* **WORK REQUIRED**
Show every line in the material below in which the string "reason" appears.

* **GIVEN INFORMATION**

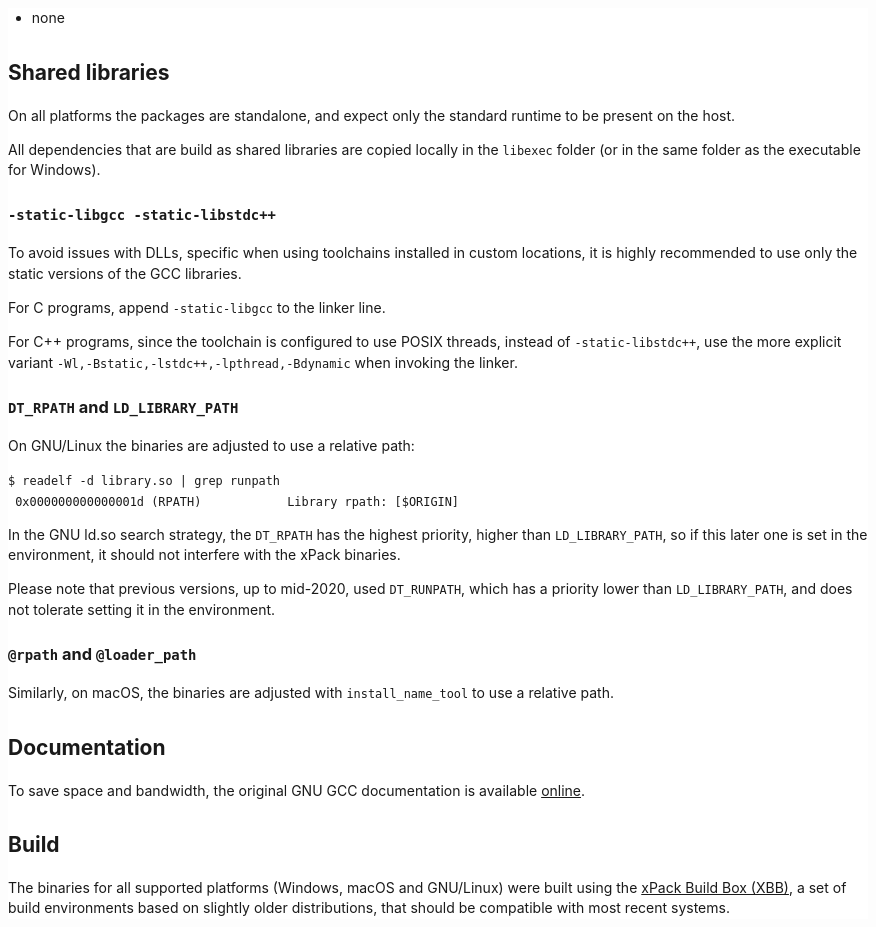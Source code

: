 - none

## Shared libraries

On all platforms the packages are standalone, and expect only the standard
runtime to be present on the host.

All dependencies that are build as shared libraries are copied locally
in the `libexec` folder (or in the same folder as the executable for Windows).

### `-static-libgcc -static-libstdc++`

To avoid issues with DLLs, specific when using toolchains installed
in custom locations, it is highly recommended to use only the
static versions of the GCC libraries.

For C programs, append `-static-libgcc` to the linker line.

For C++ programs, since the toolchain is configured to use POSIX threads,
instead of `-static-libstdc++`, use the more explicit variant
`-Wl,-Bstatic,-lstdc++,-lpthread,-Bdynamic` when invoking the linker.

### `DT_RPATH` and `LD_LIBRARY_PATH`

On GNU/Linux the binaries are adjusted to use a relative path:

```console
$ readelf -d library.so | grep runpath
 0x000000000000001d (RPATH)            Library rpath: [$ORIGIN]
```

In the GNU ld.so search strategy, the `DT_RPATH` has
the highest priority, higher than `LD_LIBRARY_PATH`, so if this later one
is set in the environment, it should not interfere with the xPack binaries.

Please note that previous versions, up to mid-2020, used `DT_RUNPATH`, which
has a priority lower than `LD_LIBRARY_PATH`, and does not tolerate setting
it in the environment.

### `@rpath` and `@loader_path`

Similarly, on macOS, the binaries are adjusted with `install_name_tool` to use a
relative path.

## Documentation

To save space and bandwidth, the original GNU GCC documentation is available
[online](https://gcc.gnu.org/onlinedocs/).

## Build

The binaries for all supported platforms
(Windows, macOS and GNU/Linux) were built using the
[xPack Build Box (XBB)](https://xpack.github.io/xbb/), a set
of build environments based on slightly older distributions, that should be
compatible with most recent systems.
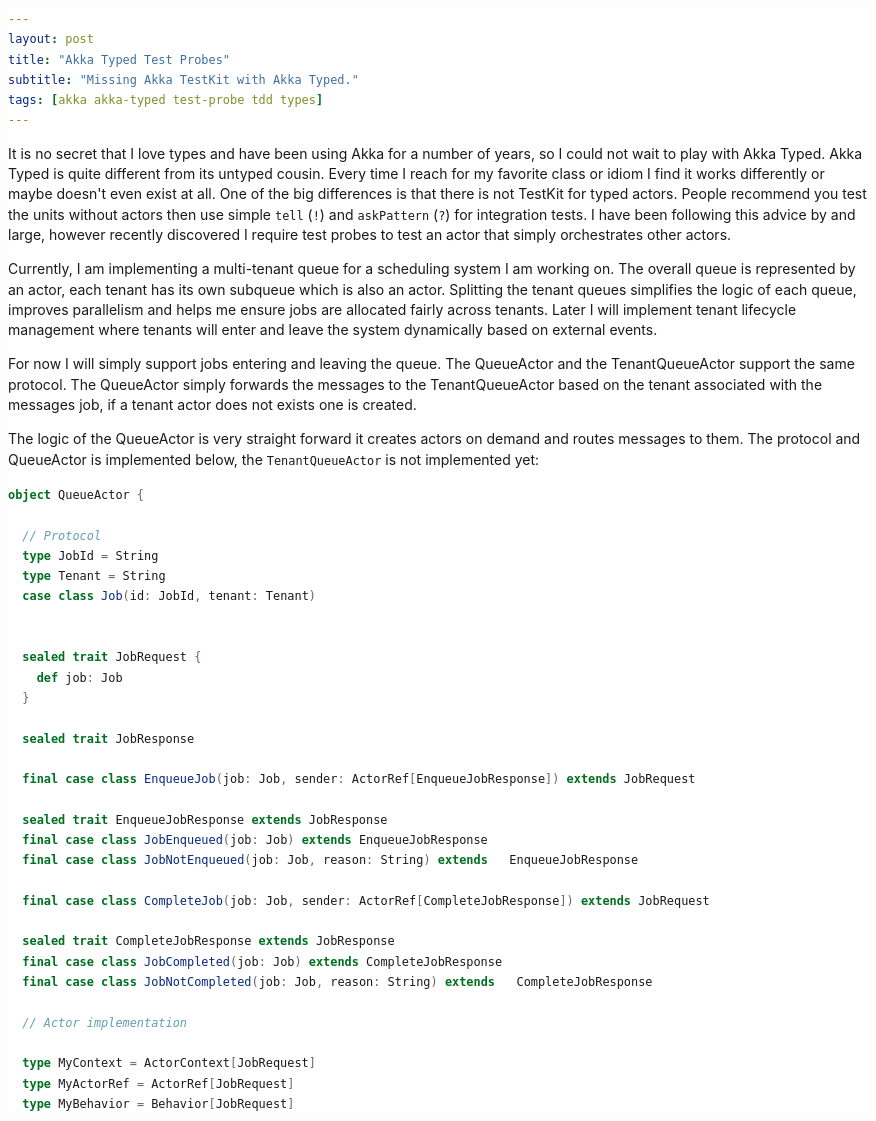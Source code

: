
 ```yaml
---
layout: post
title: "Akka Typed Test Probes"
subtitle: "Missing Akka TestKit with Akka Typed."
tags: [akka akka-typed test-probe tdd types]
---
```


It is no secret that I love types and have been using Akka for a number of years, so I could not wait to play with Akka Typed. Akka Typed is quite different from its untyped cousin. Every time I reach for my favorite class or idiom I find it works differently or maybe doesn't even exist at all. One of the big differences is that there is not TestKit for typed actors. People recommend you test the units without actors then use simple `tell` (`!`) and `askPattern` (`?`) for integration tests. I have been following this advice by and large, however recently discovered I require test probes to test an actor that simply orchestrates other actors.

Currently, I am implementing a multi-tenant queue for a scheduling system I am working on. The overall queue is represented by an actor, each tenant has its own subqueue which is also an actor. Splitting the tenant queues simplifies the logic of each queue, improves parallelism and helps me ensure jobs are allocated fairly across tenants. Later I will implement tenant lifecycle management where tenants will enter and leave the system dynamically based on external events.

For now I will simply support jobs entering and leaving the queue. The QueueActor and the TenantQueueActor support the same protocol. The QueueActor simply forwards the messages to the TenantQueueActor based on the tenant associated with the messages job, if a tenant actor does not exists one is created.

The logic of the QueueActor is very straight forward it creates actors on demand and routes messages to them. The protocol and QueueActor is implemented below, the `TenantQueueActor` is not implemented yet:


```scala
object QueueActor {

  // Protocol
  type JobId = String
  type Tenant = String
  case class Job(id: JobId, tenant: Tenant)


  sealed trait JobRequest {
    def job: Job
  }

  sealed trait JobResponse

  final case class EnqueueJob(job: Job, sender: ActorRef[EnqueueJobResponse]) extends JobRequest

  sealed trait EnqueueJobResponse extends JobResponse
  final case class JobEnqueued(job: Job) extends EnqueueJobResponse
  final case class JobNotEnqueued(job: Job, reason: String) extends   EnqueueJobResponse

  final case class CompleteJob(job: Job, sender: ActorRef[CompleteJobResponse]) extends JobRequest

  sealed trait CompleteJobResponse extends JobResponse
  final case class JobCompleted(job: Job) extends CompleteJobResponse
  final case class JobNotCompleted(job: Job, reason: String) extends   CompleteJobResponse

  // Actor implementation

  type MyContext = ActorContext[JobRequest]
  type MyActorRef = ActorRef[JobRequest]
  type MyBehavior = Behavior[JobRequest]

```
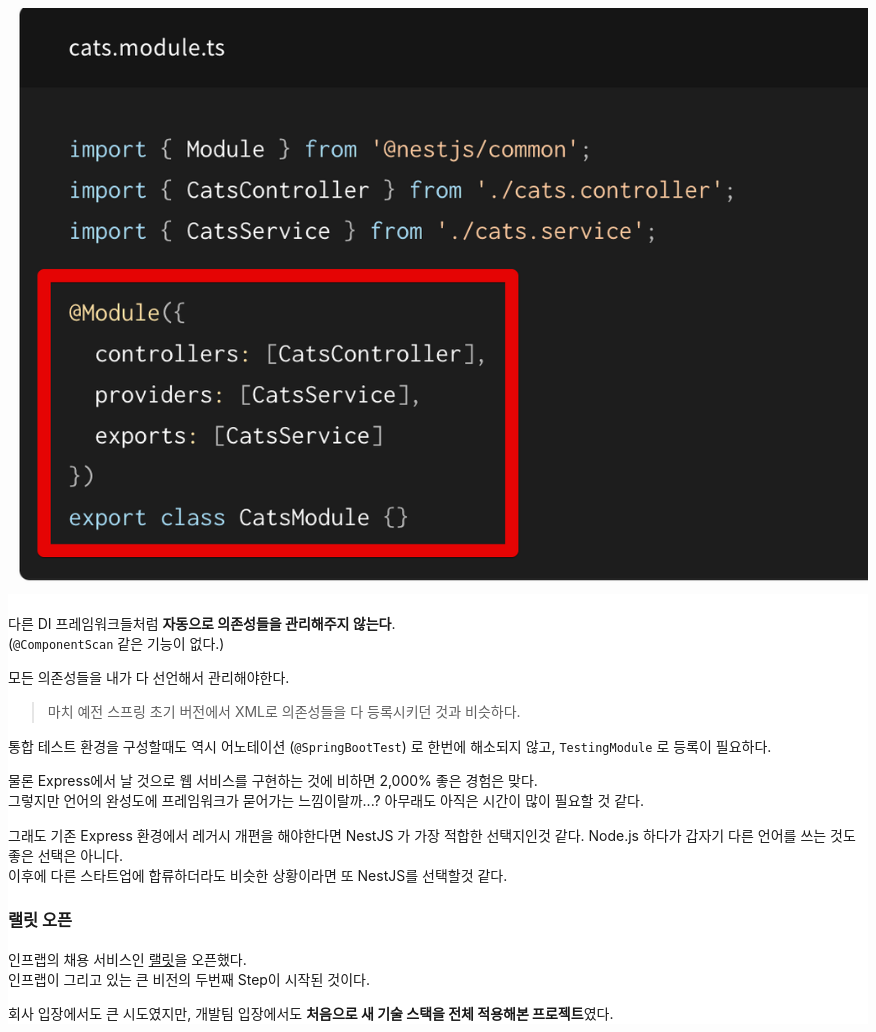 ![nest1](./images/nest1.png)

다른 DI 프레임워크들처럼 **자동으로 의존성들을 관리해주지 않는다**.  
(`@ComponentScan` 같은 기능이 없다.)  
    
모든 의존성들을 내가 다 선언해서 관리해야한다.  

> 마치 예전 스프링 초기 버전에서 XML로 의존성들을 다 등록시키던 것과 비슷하다.

통합 테스트 환경을 구성할때도 역시 어노테이션 (`@SpringBootTest`) 로 한번에 해소되지 않고, `TestingModule` 로 등록이 필요하다.  
  
물론 Express에서 날 것으로 웹 서비스를 구현하는 것에 비하면 2,000% 좋은 경험은 맞다.  
그렇지만 언어의 완성도에 프레임워크가 묻어가는 느낌이랄까...?
아무래도 아직은 시간이 많이 필요할 것 같다.  
  
그래도 기존 Express 환경에서 레거시 개편을 해야한다면 NestJS 가 가장 적합한 선택지인것 같다. 
Node.js 하다가 갑자기 다른 언어를 쓰는 것도 좋은 선택은 아니다.  
이후에 다른 스타트업에 합류하더라도 비슷한 상황이라면 또 NestJS를 선택할것 같다.

### 랠릿 오픈

인프랩의 채용 서비스인 [랠릿](https://www.rallit.com/)을 오픈했다.  
인프랩이 그리고 있는 큰 비전의 두번째 Step이 시작된 것이다.  
  
회사 입장에서도 큰 시도였지만, 개발팀 입장에서도 **처음으로 새 기술 스택을 전체 적용해본 프로젝트**였다.  

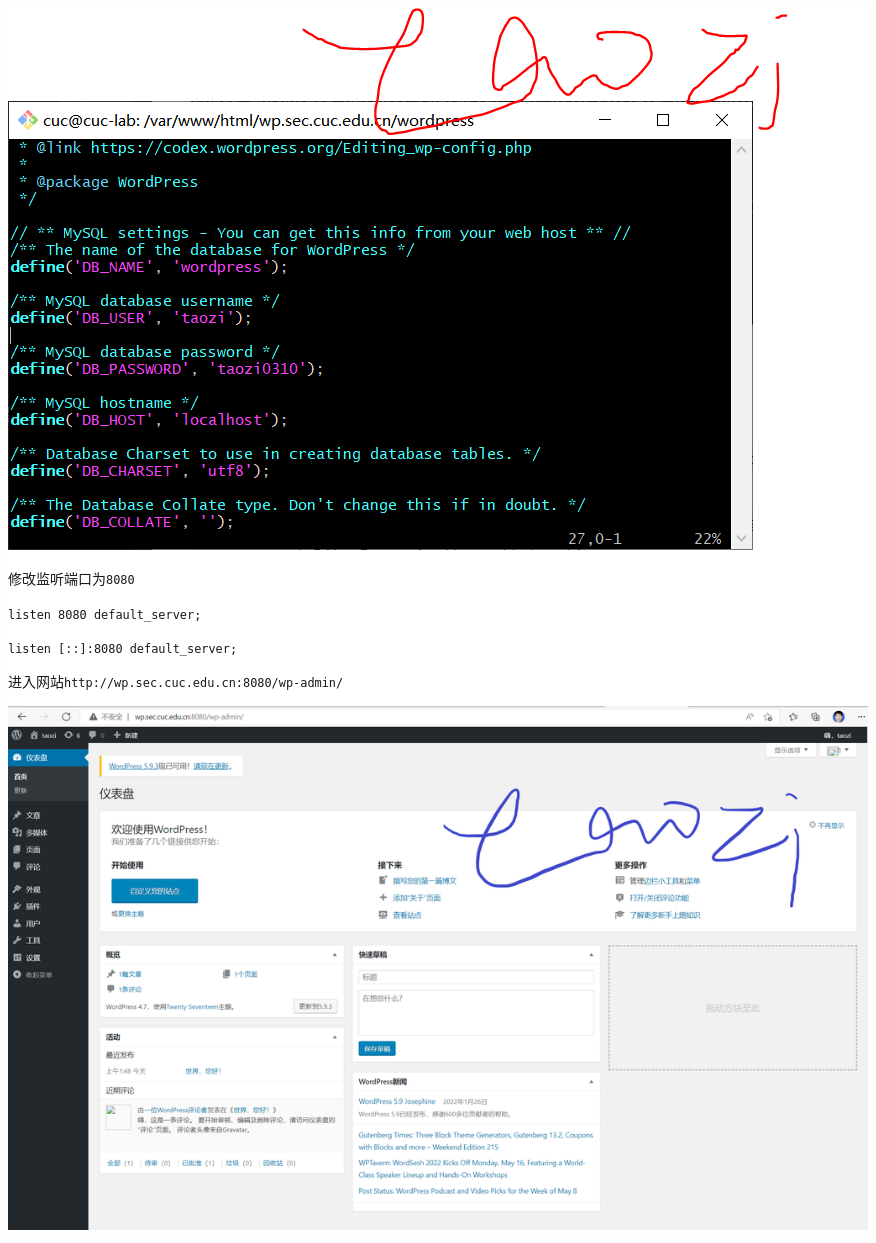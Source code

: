 ![database](img/database-wordpress.png)

修改监听端口为`8080`

`listen 8080 default_server;`

`listen [::]:8080 default_server;`

进入网站`http://wp.sec.cuc.edu.cn:8080/wp-admin/`

![web](img/web-wordpress.png)
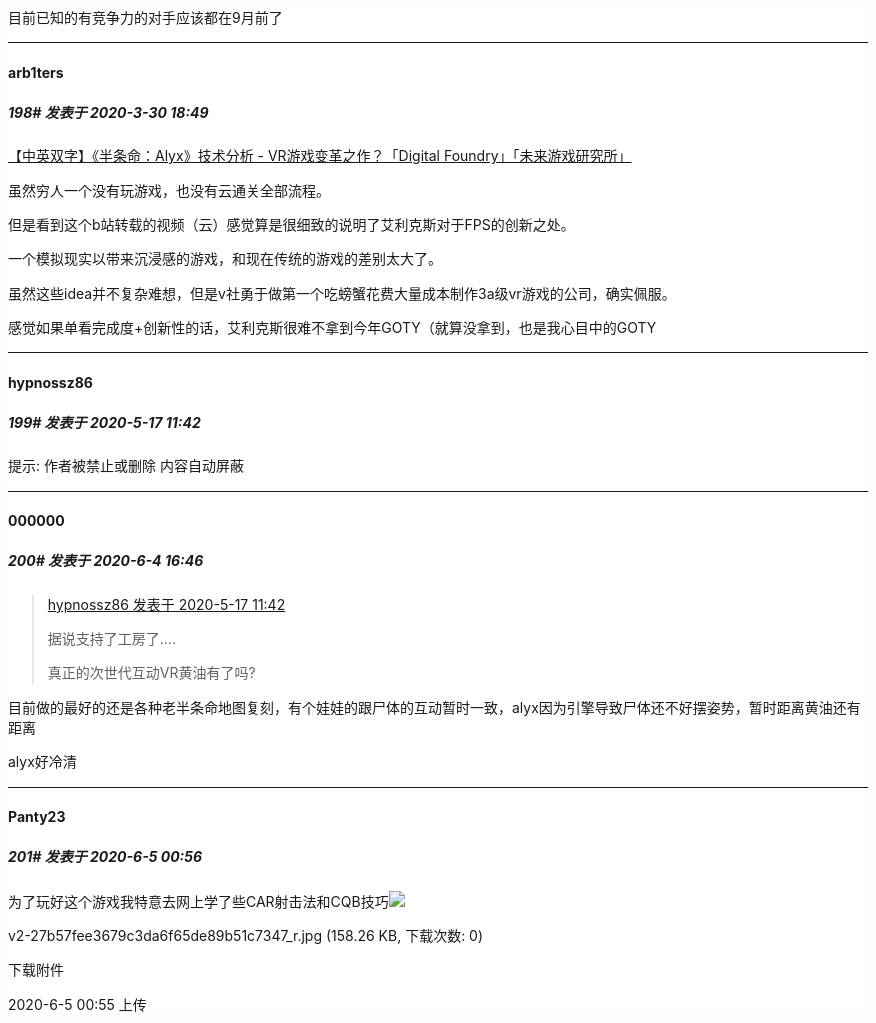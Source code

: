 目前已知的有竞争力的对手应该都在9月前了

*****

####  arb1ters  
##### 198#       发表于 2020-3-30 18:49

[【中英双字】《半条命：Alyx》技术分析 - VR游戏变革之作？「Digital Foundry」「未来游戏研究所」](https://www.bilibili.com/video/BV1Q64y1M7fZ)

虽然穷人一个没有玩游戏，也没有云通关全部流程。

但是看到这个b站转载的视频（云）感觉算是很细致的说明了艾利克斯对于FPS的创新之处。

一个模拟现实以带来沉浸感的游戏，和现在传统的游戏的差别太大了。

虽然这些idea并不复杂难想，但是v社勇于做第一个吃螃蟹花费大量成本制作3a级vr游戏的公司，确实佩服。

感觉如果单看完成度+创新性的话，艾利克斯很难不拿到今年GOTY（就算没拿到，也是我心目中的GOTY

*****

####  hypnossz86  
##### 199#       发表于 2020-5-17 11:42

提示: 作者被禁止或删除 内容自动屏蔽

*****

####  000000  
##### 200#       发表于 2020-6-4 16:46

<blockquote><a href="httphttps://bbs.saraba1st.com/2b/forum.php?mod=redirect&amp;goto=findpost&amp;pid=47449886&amp;ptid=1920526" target="_blank">hypnossz86 发表于 2020-5-17 11:42</a>

据说支持了工房了....

真正的次世代互动VR黄油有了吗?</blockquote>
目前做的最好的还是各种老半条命地图复刻，有个娃娃的跟尸体的互动暂时一致，alyx因为引擎导致尸体还不好摆姿势，暂时距离黄油还有距离

alyx好冷清

*****

####  Panty23  
##### 201#       发表于 2020-6-5 00:56

为了玩好这个游戏我特意去网上学了些CAR射击法和CQB技巧<img src="https://static.saraba1st.com/image/smiley/face2017/068.png" referrerpolicy="no-referrer">

v2-27b57fee3679c3da6f65de89b51c7347_r.jpg
(158.26 KB, 下载次数: 0)

下载附件

2020-6-5 00:55 上传

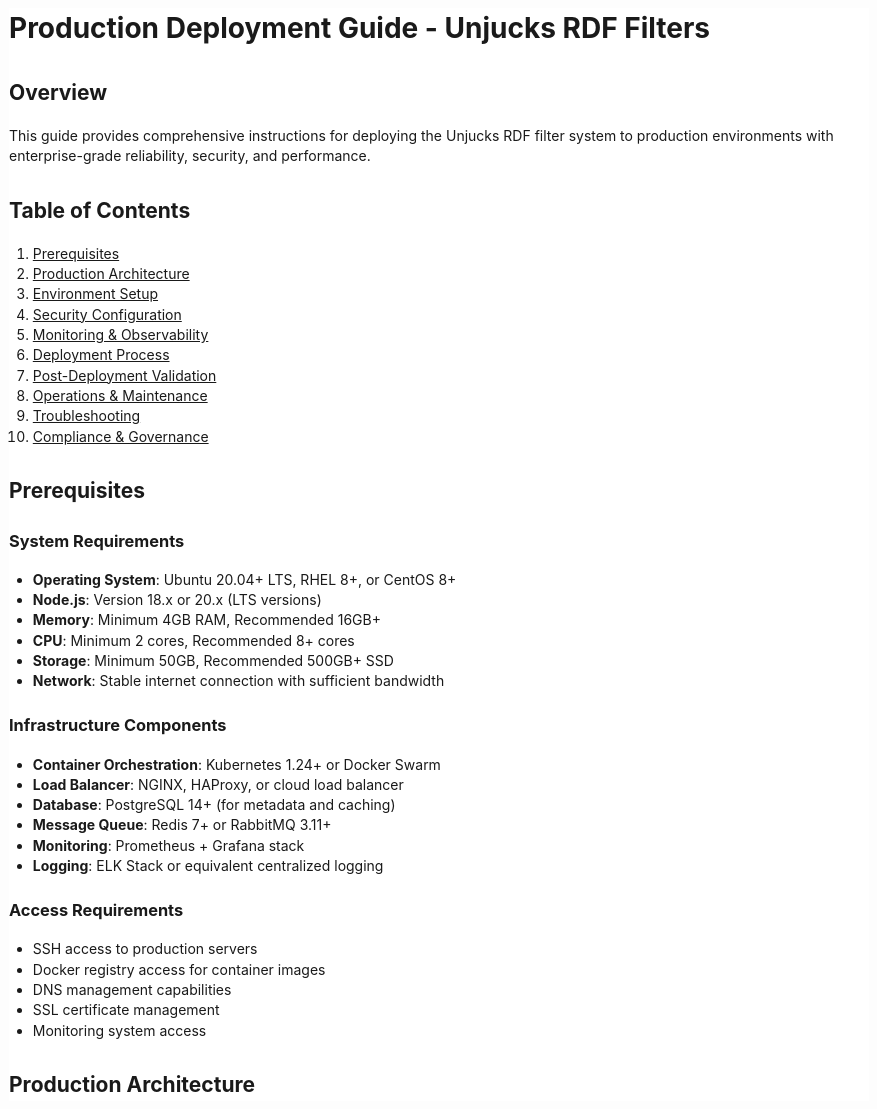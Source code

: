 # Production Deployment Guide - Unjucks RDF Filters

## Overview

This guide provides comprehensive instructions for deploying the Unjucks RDF filter system to production environments with enterprise-grade reliability, security, and performance.

## Table of Contents

1. [Prerequisites](#prerequisites)
2. [Production Architecture](#production-architecture)
3. [Environment Setup](#environment-setup)
4. [Security Configuration](#security-configuration)
5. [Monitoring & Observability](#monitoring--observability)
6. [Deployment Process](#deployment-process)
7. [Post-Deployment Validation](#post-deployment-validation)
8. [Operations & Maintenance](#operations--maintenance)
9. [Troubleshooting](#troubleshooting)
10. [Compliance & Governance](#compliance--governance)

## Prerequisites

### System Requirements

- **Operating System**: Ubuntu 20.04+ LTS, RHEL 8+, or CentOS 8+
- **Node.js**: Version 18.x or 20.x (LTS versions)
- **Memory**: Minimum 4GB RAM, Recommended 16GB+
- **CPU**: Minimum 2 cores, Recommended 8+ cores
- **Storage**: Minimum 50GB, Recommended 500GB+ SSD
- **Network**: Stable internet connection with sufficient bandwidth

### Infrastructure Components

- **Container Orchestration**: Kubernetes 1.24+ or Docker Swarm
- **Load Balancer**: NGINX, HAProxy, or cloud load balancer
- **Database**: PostgreSQL 14+ (for metadata and caching)
- **Message Queue**: Redis 7+ or RabbitMQ 3.11+
- **Monitoring**: Prometheus + Grafana stack
- **Logging**: ELK Stack or equivalent centralized logging

### Access Requirements

- SSH access to production servers
- Docker registry access for container images
- DNS management capabilities
- SSL certificate management
- Monitoring system access

## Production Architecture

* **RESULT FOR THIS TASK**
  final case class JobNotEnqueued(job: Job, reason: String) extends   EnqueueJobResponse
  final case class JobNotCompleted(job: Job, reason: String) extends   CompleteJobResponse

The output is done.